Multiscale homogenization of viscoelastic composite materials. Combined approach based on deep neural networks

Abstract
Several examples of naturally occurring and man-made materials consist of viscoelastic constituents with excellent mechanical performance and widely used in the design of durable and sustainable structural components. The procedure of modeling and characterization of these materials involves significant challenges due to they often present heterogeneous structures with hierarchical disposition. Attractive cases can be found in the human body tissues, for instance, the study of the viscoelastic behavior of structures such as skin or bones.

In the scientific literature, there exist several works focusing on the development of micromechanics techniques to predict the macroscopic properties of composite materials.

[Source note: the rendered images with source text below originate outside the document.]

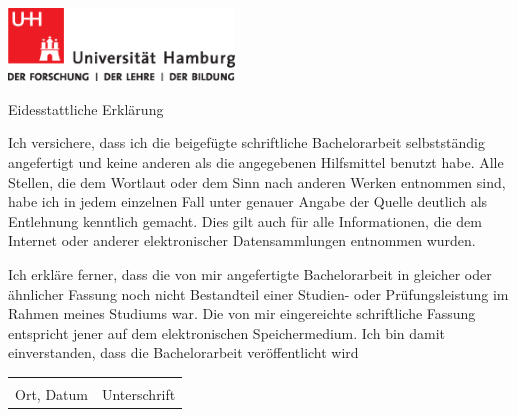 \documentclass{scrreport}
\begin{document}
\includegraphics[width=6cm]{images/up-uhh-logo-u-2010-u-farbe-u-cmyk.eps}\par
\vspace{4\baselineskip}

{\centering \huge Eidesstattliche Erklärung\par}

\vspace{1cm}

Ich versichere, dass ich die beigefügte schriftliche Bachelorarbeit selbstständig angefertigt und keine anderen als die angegebenen Hilfsmittel benutzt habe.
Alle Stellen, die dem Wortlaut oder dem Sinn nach anderen Werken entnommen sind, habe ich in jedem einzelnen Fall unter genauer Angabe der Quelle deutlich als Entlehnung kenntlich gemacht.
Dies gilt auch für alle Informationen, die dem Internet oder anderer elektronischer Datensammlungen entnommen wurden.

Ich erkläre ferner, dass die von mir angefertigte Bachelorarbeit in gleicher oder ähnlicher Fassung noch nicht Bestandteil einer Studien- oder Prüfungsleistung im Rahmen meines Studiums war.
Die von mir eingereichte schriftliche Fassung entspricht jener auf dem elektronischen Speichermedium.
Ich bin damit einverstanden, dass die Bachelorarbeit veröffentlicht wird

\vspace{2cm}

\begin{tabular}{@{}p{5cm}p{8cm}@{}}
    \hrulefill & \hrulefill \\
    Ort, Datum & Unterschrift \\
\end{tabular}
    
\end{document}

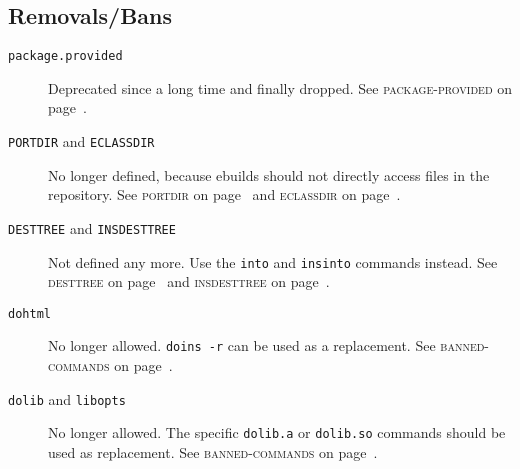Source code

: \documentclass[a4paper,nofoldmark]{leaflet}
\newcommand{\code}[1]{\texttt{#1}}
\newcommand{\featureref}[1]{\textsc{#1} on page~\pageref{feat:#1}}
\begin{document}
\subsection{Removals/Bans}
\label{sec:cs:eapi7-removalsbans}
\begin{description}
    \item[\code{package.provided}] Deprecated since a long time and
    finally dropped.
    See \featureref{package-provided}.
    \item[\code{PORTDIR} and \code{ECLASSDIR}] No longer defined,
    because ebuilds should not directly access files in the repository.
    See \featureref{portdir} and \featureref{eclassdir}.
    \item[\code{DESTTREE} and \code{INSDESTTREE}] Not defined any
    more. Use the \code{into} and \code{insinto} commands instead.
    See \featureref{desttree} and \featureref{insdesttree}.
    \item[\code{dohtml}] No longer allowed. \code{doins -r} can be
    used as a replacement.
    See \featureref{banned-commands}.
    \item[\code{dolib} and \code{libopts}] No longer allowed.
    The specific \code{dolib.a} or \code{dolib.so} commands should be
    used as replacement.
    See \featureref{banned-commands}.
\end{description}
\end{document}
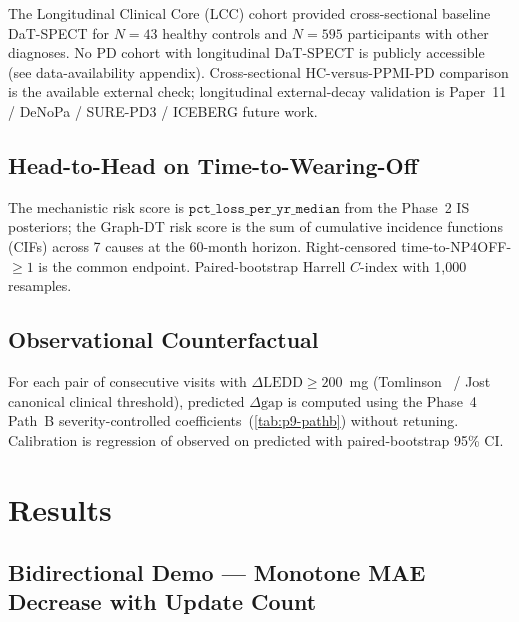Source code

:The Longitudinal Clinical Core (LCC) cohort provided cross-sectional baseline DaT-SPECT for $N = 43$ healthy controls and $N = 595$ participants with other diagnoses. No PD cohort with longitudinal DaT-SPECT is publicly accessible (see data-availability appendix). Cross-sectional HC-versus-PPMI-PD comparison is the available external check; longitudinal external-decay validation is Paper~11 / DeNoPa / SURE-PD3 / ICEBERG future work.

\subsection{Head-to-Head on Time-to-Wearing-Off}

The mechanistic risk score is $\texttt{pct\_loss\_per\_yr\_median}$ from the Phase~2 IS posteriors; the Graph-DT risk score is the sum of cumulative incidence functions (CIFs) across 7 causes at the 60-month horizon. Right-censored time-to-NP4OFF-$\geq 1$ is the common endpoint. Paired-bootstrap Harrell $C$-index with 1{,}000 resamples.

\subsection{Observational Counterfactual}

For each pair of consecutive visits with $\Delta\mathrm{LEDD} \geq 200$~mg (Tomlinson~\cite{tomlinson2010ledd} / Jost~\cite{jost2023ledd} canonical clinical threshold), predicted $\Delta\text{gap}$ is computed using the Phase~4 Path~B severity-controlled coefficients~(\ref{tab:p9-pathb}) without retuning. Calibration is regression of observed on predicted with paired-bootstrap 95\% CI.

\section{Results}
\label{sec:p10-results}

\subsection{Bidirectional Demo --- Monotone MAE Decrease with Update Count}

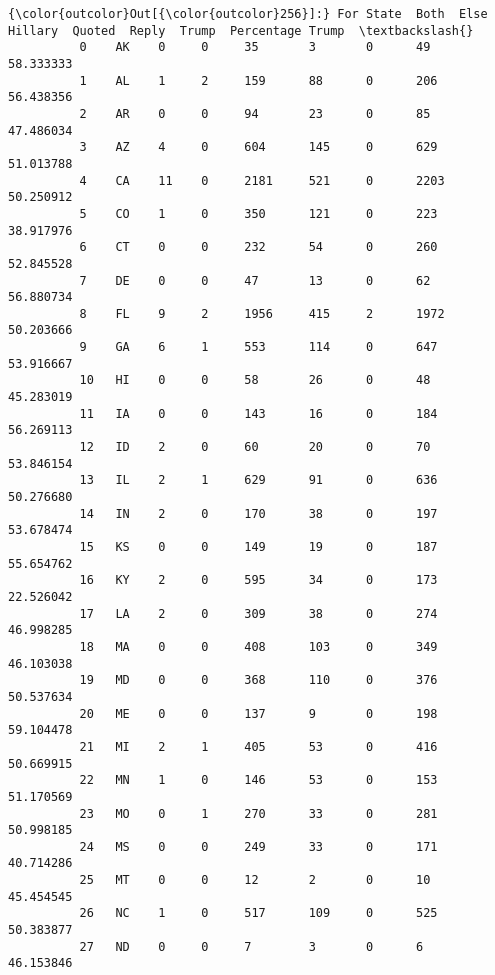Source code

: \documentclass[11pt]{article}
\begin{document}
\begin{Verbatim}[commandchars=\\\{\}]
{\color{outcolor}Out[{\color{outcolor}256}]:} For State  Both  Else  Hillary  Quoted  Reply  Trump  Percentage Trump  \textbackslash{}
          0    AK    0     0     35       3       0      49     58.333333          
          1    AL    1     2     159      88      0      206    56.438356          
          2    AR    0     0     94       23      0      85     47.486034          
          3    AZ    4     0     604      145     0      629    51.013788          
          4    CA    11    0     2181     521     0      2203   50.250912          
          5    CO    1     0     350      121     0      223    38.917976          
          6    CT    0     0     232      54      0      260    52.845528          
          7    DE    0     0     47       13      0      62     56.880734          
          8    FL    9     2     1956     415     2      1972   50.203666          
          9    GA    6     1     553      114     0      647    53.916667          
          10   HI    0     0     58       26      0      48     45.283019          
          11   IA    0     0     143      16      0      184    56.269113          
          12   ID    2     0     60       20      0      70     53.846154          
          13   IL    2     1     629      91      0      636    50.276680          
          14   IN    2     0     170      38      0      197    53.678474          
          15   KS    0     0     149      19      0      187    55.654762          
          16   KY    2     0     595      34      0      173    22.526042          
          17   LA    2     0     309      38      0      274    46.998285          
          18   MA    0     0     408      103     0      349    46.103038          
          19   MD    0     0     368      110     0      376    50.537634          
          20   ME    0     0     137      9       0      198    59.104478          
          21   MI    2     1     405      53      0      416    50.669915          
          22   MN    1     0     146      53      0      153    51.170569          
          23   MO    0     1     270      33      0      281    50.998185          
          24   MS    0     0     249      33      0      171    40.714286          
          25   MT    0     0     12       2       0      10     45.454545          
          26   NC    1     0     517      109     0      525    50.383877          
          27   ND    0     0     7        3       0      6      46.153846          

\end{Verbatim}
\end{document}
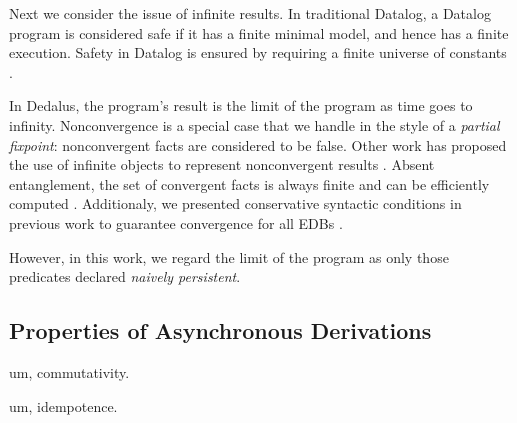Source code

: 
Next we consider the issue of infinite results.  In traditional Datalog, a Datalog program is considered safe if it has a finite
minimal model, and hence has a finite execution. Safety in Datalog is ensured by requiring a finite universe of constants .

In Dedalus, the program's result is the limit of the program as time goes to infinity.  Nonconvergence is a special case that we handle in the style of a {\em partial fixpoint}: nonconvergent facts are considered to be false.  Other work has proposed the use of infinite objects to represent nonconvergent results .  Absent entanglement, the set of convergent facts is always finite and can be efficiently computed .  Additionaly, we presented conservative syntactic conditions in previous work to guarantee convergence for all EDBs .

However, in this work, we regard the limit of the program as only those predicates declared {\em naively persistent}.  

\subsection{Properties of Asynchronous Derivations}

um, commutativity.

um, idempotence.

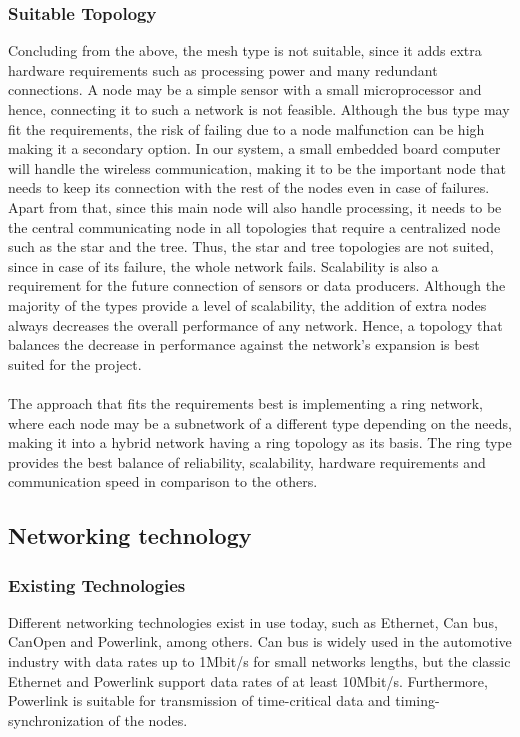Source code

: \subsubsection{Suitable Topology}
Concluding from the above, the mesh type is not suitable, since it adds extra hardware requirements such as processing power and many redundant connections. A node may be a simple sensor with a small microprocessor and hence, connecting it to such a network is not feasible. Although the bus type may fit the requirements, the risk of failing due to a node malfunction can be high making it a secondary option. In our system, a small embedded board computer will handle the wireless communication, making it to be the important node that needs to keep its connection with the rest of the nodes even in case of failures. Apart from that, since this main node will also handle processing, it needs to be the central communicating node in all topologies that require a centralized node such as the star and the tree. Thus, the star and tree topologies are not suited, since in case of its failure, the whole network fails. Scalability is also a requirement for the future connection of sensors or data producers. Although the majority of the types provide a level of scalability, the addition of extra nodes always decreases the overall performance of any network. Hence, a topology that balances the decrease in performance against the network's expansion is best suited for the project.\\\\
The approach that fits the requirements best is implementing a ring network, where each node may be a subnetwork of a different type depending on the needs, making it into a hybrid network having a ring topology as its basis. The ring type provides the best balance of reliability, scalability, hardware requirements and communication speed in comparison to the others.

\subsection{Networking technology}

\subsubsection{Existing Technologies}
Different networking technologies exist in use today, such as Ethernet, Can bus, CanOpen and Powerlink, among others. Can bus is widely used in the automotive industry with data rates up to 1Mbit/s for small networks lengths, but the classic Ethernet and Powerlink support data rates of at least 10Mbit/s. Furthermore, Powerlink is suitable for transmission of time-critical data and timing-synchronization of the nodes.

In particular, the use of multiscale asymptotic homogenization methods (AHM) takes advantage of the information available at the smaller scales to calculate the effective properties of the medium at its larger scales.

The three-scale Asymptotic Homogenization Method (AHM) is applied to model a non-aging linear viscoelastic composite material with generalized periodicity (the use of the so-called stratification functions permits to describe a more generalized periodicity at the different structural levels of the composite materials) and two hierarchical levels of organization. As starting point, we consider the elastic-viscoelastic correspondence principle and the Laplace-Carson transform. We present the analytical solution of the local problems associated with each scale and the calculation of the effective coefficients for a hierarchical laminated composites with anisotropic components and perfect contact at the interfaces. Besides, in order to handle complex microstructures, we apply a semi-analytical technique that combines the theoretical strengths of the AHM with numerical computations based on finite element method (FEM), and we perform the numerical inversion to the original temporal space. Finally, we exploit the potential of the approach and study the overall properties of a variety of heterogeneous structures. We perform comparison with different homogenization approaches.

Artificial Intelligence (AI) has a great potential to speed up research processes in various engineering fields, but its application in micro-mechanics is still in early stages. In this presentation, we show the use of Deep Neural Networks for the homogenization of composite materials. In particular, we apply Physics-Informed Neural Networks to solve the so-called local problems and thus learn the mapping between the microstructure and the effective properties. Comparisons with analytical and numerical results of benchmark methods are performed.